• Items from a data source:
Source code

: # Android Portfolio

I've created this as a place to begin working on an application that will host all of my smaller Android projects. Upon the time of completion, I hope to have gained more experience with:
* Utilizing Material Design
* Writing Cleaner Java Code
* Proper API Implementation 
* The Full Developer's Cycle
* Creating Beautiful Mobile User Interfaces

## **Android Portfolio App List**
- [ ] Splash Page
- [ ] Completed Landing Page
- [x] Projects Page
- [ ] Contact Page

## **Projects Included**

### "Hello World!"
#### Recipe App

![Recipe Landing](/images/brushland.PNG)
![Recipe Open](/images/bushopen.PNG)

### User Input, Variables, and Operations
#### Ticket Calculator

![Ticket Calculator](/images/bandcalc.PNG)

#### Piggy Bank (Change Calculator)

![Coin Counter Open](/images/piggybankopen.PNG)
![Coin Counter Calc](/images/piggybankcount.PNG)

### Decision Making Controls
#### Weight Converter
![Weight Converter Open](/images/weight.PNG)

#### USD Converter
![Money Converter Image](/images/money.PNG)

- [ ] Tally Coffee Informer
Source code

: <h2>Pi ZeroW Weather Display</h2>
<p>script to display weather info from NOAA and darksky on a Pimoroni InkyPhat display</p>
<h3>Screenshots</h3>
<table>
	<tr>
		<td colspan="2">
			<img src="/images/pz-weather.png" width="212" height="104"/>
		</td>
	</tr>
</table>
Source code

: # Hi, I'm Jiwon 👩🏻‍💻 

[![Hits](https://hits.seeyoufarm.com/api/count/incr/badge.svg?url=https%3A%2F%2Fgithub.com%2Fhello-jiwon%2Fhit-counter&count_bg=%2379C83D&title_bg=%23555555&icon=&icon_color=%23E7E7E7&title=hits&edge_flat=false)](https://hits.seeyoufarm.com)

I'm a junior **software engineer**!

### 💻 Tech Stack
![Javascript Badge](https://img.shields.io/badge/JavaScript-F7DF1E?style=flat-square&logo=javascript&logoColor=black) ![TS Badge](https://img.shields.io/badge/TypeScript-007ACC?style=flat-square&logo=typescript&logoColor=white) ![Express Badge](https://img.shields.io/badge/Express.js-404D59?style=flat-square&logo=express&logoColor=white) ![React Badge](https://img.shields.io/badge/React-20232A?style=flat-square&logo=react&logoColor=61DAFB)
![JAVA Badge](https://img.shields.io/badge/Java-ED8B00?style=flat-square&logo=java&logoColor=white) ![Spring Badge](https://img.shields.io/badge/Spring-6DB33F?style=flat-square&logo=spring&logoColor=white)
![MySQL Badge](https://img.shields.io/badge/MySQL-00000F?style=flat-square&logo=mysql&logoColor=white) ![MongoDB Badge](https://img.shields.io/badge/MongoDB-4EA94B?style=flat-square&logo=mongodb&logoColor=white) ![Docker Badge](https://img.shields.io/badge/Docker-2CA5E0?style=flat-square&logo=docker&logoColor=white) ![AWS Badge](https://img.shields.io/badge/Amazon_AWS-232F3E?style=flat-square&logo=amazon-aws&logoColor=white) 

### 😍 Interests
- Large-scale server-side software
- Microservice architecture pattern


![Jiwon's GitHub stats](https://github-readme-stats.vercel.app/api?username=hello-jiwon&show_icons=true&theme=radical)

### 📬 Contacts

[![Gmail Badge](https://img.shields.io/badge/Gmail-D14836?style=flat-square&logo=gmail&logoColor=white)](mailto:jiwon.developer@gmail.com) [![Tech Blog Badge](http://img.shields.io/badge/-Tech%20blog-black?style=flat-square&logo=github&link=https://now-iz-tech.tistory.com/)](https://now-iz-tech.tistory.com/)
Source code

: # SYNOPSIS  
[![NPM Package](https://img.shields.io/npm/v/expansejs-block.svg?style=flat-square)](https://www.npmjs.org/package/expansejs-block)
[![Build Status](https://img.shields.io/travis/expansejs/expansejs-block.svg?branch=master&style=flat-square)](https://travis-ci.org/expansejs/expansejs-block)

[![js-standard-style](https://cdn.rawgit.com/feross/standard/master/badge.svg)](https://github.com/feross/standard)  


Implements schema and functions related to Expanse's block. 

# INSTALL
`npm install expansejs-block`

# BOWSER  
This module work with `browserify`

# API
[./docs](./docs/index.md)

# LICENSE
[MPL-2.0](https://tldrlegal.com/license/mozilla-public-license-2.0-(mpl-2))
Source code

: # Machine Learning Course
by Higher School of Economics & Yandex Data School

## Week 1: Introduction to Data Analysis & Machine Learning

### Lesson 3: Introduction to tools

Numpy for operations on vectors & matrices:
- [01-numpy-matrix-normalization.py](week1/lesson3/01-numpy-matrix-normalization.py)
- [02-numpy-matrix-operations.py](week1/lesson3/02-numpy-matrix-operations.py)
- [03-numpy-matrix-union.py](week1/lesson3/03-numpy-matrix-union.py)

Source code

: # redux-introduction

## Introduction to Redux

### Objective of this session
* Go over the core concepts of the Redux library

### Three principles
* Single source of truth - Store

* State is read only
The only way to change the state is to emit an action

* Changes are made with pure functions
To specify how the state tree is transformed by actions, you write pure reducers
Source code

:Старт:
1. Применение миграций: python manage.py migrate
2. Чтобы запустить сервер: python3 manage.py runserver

• Try it: All of the data, start to finish: please output it exactly.

• Solution to this task:
Source code

: # Android Portfolio

I've created this as a place to begin working on an application that will host all of my smaller Android projects. Upon the time of completion, I hope to have gained more experience with:
* Utilizing Material Design
* Writing Cleaner Java Code
* Proper API Implementation 
* The Full Developer's Cycle
* Creating Beautiful Mobile User Interfaces

## **Android Portfolio App List**
- [ ] Splash Page
- [ ] Completed Landing Page
- [x] Projects Page
- [ ] Contact Page

## **Projects Included**

### "Hello World!"
#### Recipe App

![Recipe Landing](/images/brushland.PNG)
![Recipe Open](/images/bushopen.PNG)

### User Input, Variables, and Operations
#### Ticket Calculator

![Ticket Calculator](/images/bandcalc.PNG)

#### Piggy Bank (Change Calculator)

![Coin Counter Open](/images/piggybankopen.PNG)
![Coin Counter Calc](/images/piggybankcount.PNG)

### Decision Making Controls
#### Weight Converter
![Weight Converter Open](/images/weight.PNG)

#### USD Converter
![Money Converter Image](/images/money.PNG)

- [ ] Tally Coffee Informer
Source code

: <h2>Pi ZeroW Weather Display</h2>
<p>script to display weather info from NOAA and darksky on a Pimoroni InkyPhat display</p>
<h3>Screenshots</h3>
<table>
	<tr>
		<td colspan="2">
			<img src="/images/pz-weather.png" width="212" height="104"/>
		</td>
	</tr>
</table>
Source code

: # Hi, I'm Jiwon 👩🏻‍💻 

[![Hits](https://hits.seeyoufarm.com/api/count/incr/badge.svg?url=https%3A%2F%2Fgithub.com%2Fhello-jiwon%2Fhit-counter&count_bg=%2379C83D&title_bg=%23555555&icon=&icon_color=%23E7E7E7&title=hits&edge_flat=false)](https://hits.seeyoufarm.com)

I'm a junior **software engineer**!

### 💻 Tech Stack
![Javascript Badge](https://img.shields.io/badge/JavaScript-F7DF1E?style=flat-square&logo=javascript&logoColor=black) ![TS Badge](https://img.shields.io/badge/TypeScript-007ACC?style=flat-square&logo=typescript&logoColor=white) ![Express Badge](https://img.shields.io/badge/Express.js-404D59?style=flat-square&logo=express&logoColor=white) ![React Badge](https://img.shields.io/badge/React-20232A?style=flat-square&logo=react&logoColor=61DAFB)
![JAVA Badge](https://img.shields.io/badge/Java-ED8B00?style=flat-square&logo=java&logoColor=white) ![Spring Badge](https://img.shields.io/badge/Spring-6DB33F?style=flat-square&logo=spring&logoColor=white)
![MySQL Badge](https://img.shields.io/badge/MySQL-00000F?style=flat-square&logo=mysql&logoColor=white) ![MongoDB Badge](https://img.shields.io/badge/MongoDB-4EA94B?style=flat-square&logo=mongodb&logoColor=white) ![Docker Badge](https://img.shields.io/badge/Docker-2CA5E0?style=flat-square&logo=docker&logoColor=white) ![AWS Badge](https://img.shields.io/badge/Amazon_AWS-232F3E?style=flat-square&logo=amazon-aws&logoColor=white) 

### 😍 Interests
- Large-scale server-side software
- Microservice architecture pattern


![Jiwon's GitHub stats](https://github-readme-stats.vercel.app/api?username=hello-jiwon&show_icons=true&theme=radical)

### 📬 Contacts

[![Gmail Badge](https://img.shields.io/badge/Gmail-D14836?style=flat-square&logo=gmail&logoColor=white)](mailto:jiwon.developer@gmail.com) [![Tech Blog Badge](http://img.shields.io/badge/-Tech%20blog-black?style=flat-square&logo=github&link=https://now-iz-tech.tistory.com/)](https://now-iz-tech.tistory.com/)
Source code

: # SYNOPSIS  
[![NPM Package](https://img.shields.io/npm/v/expansejs-block.svg?style=flat-square)](https://www.npmjs.org/package/expansejs-block)
[![Build Status](https://img.shields.io/travis/expansejs/expansejs-block.svg?branch=master&style=flat-square)](https://travis-ci.org/expansejs/expansejs-block)

[![js-standard-style](https://cdn.rawgit.com/feross/standard/master/badge.svg)](https://github.com/feross/standard)  


Implements schema and functions related to Expanse's block. 

# INSTALL
`npm install expansejs-block`

# BOWSER  
This module work with `browserify`

# API
[./docs](./docs/index.md)

# LICENSE
[MPL-2.0](https://tldrlegal.com/license/mozilla-public-license-2.0-(mpl-2))
Source code

: # Machine Learning Course
by Higher School of Economics & Yandex Data School

## Week 1: Introduction to Data Analysis & Machine Learning

### Lesson 3: Introduction to tools

Numpy for operations on vectors & matrices:
- [01-numpy-matrix-normalization.py](week1/lesson3/01-numpy-matrix-normalization.py)
- [02-numpy-matrix-operations.py](week1/lesson3/02-numpy-matrix-operations.py)
- [03-numpy-matrix-union.py](week1/lesson3/03-numpy-matrix-union.py)

Source code

: # redux-introduction

## Introduction to Redux

### Objective of this session
* Go over the core concepts of the Redux library

### Three principles
* Single source of truth - Store

* State is read only
The only way to change the state is to emit an action

* Changes are made with pure functions
To specify how the state tree is transformed by actions, you write pure reducers
Source code

:Старт:
1. Применение миграций: python manage.py migrate
2. Чтобы запустить сервер: python3 manage.py runserver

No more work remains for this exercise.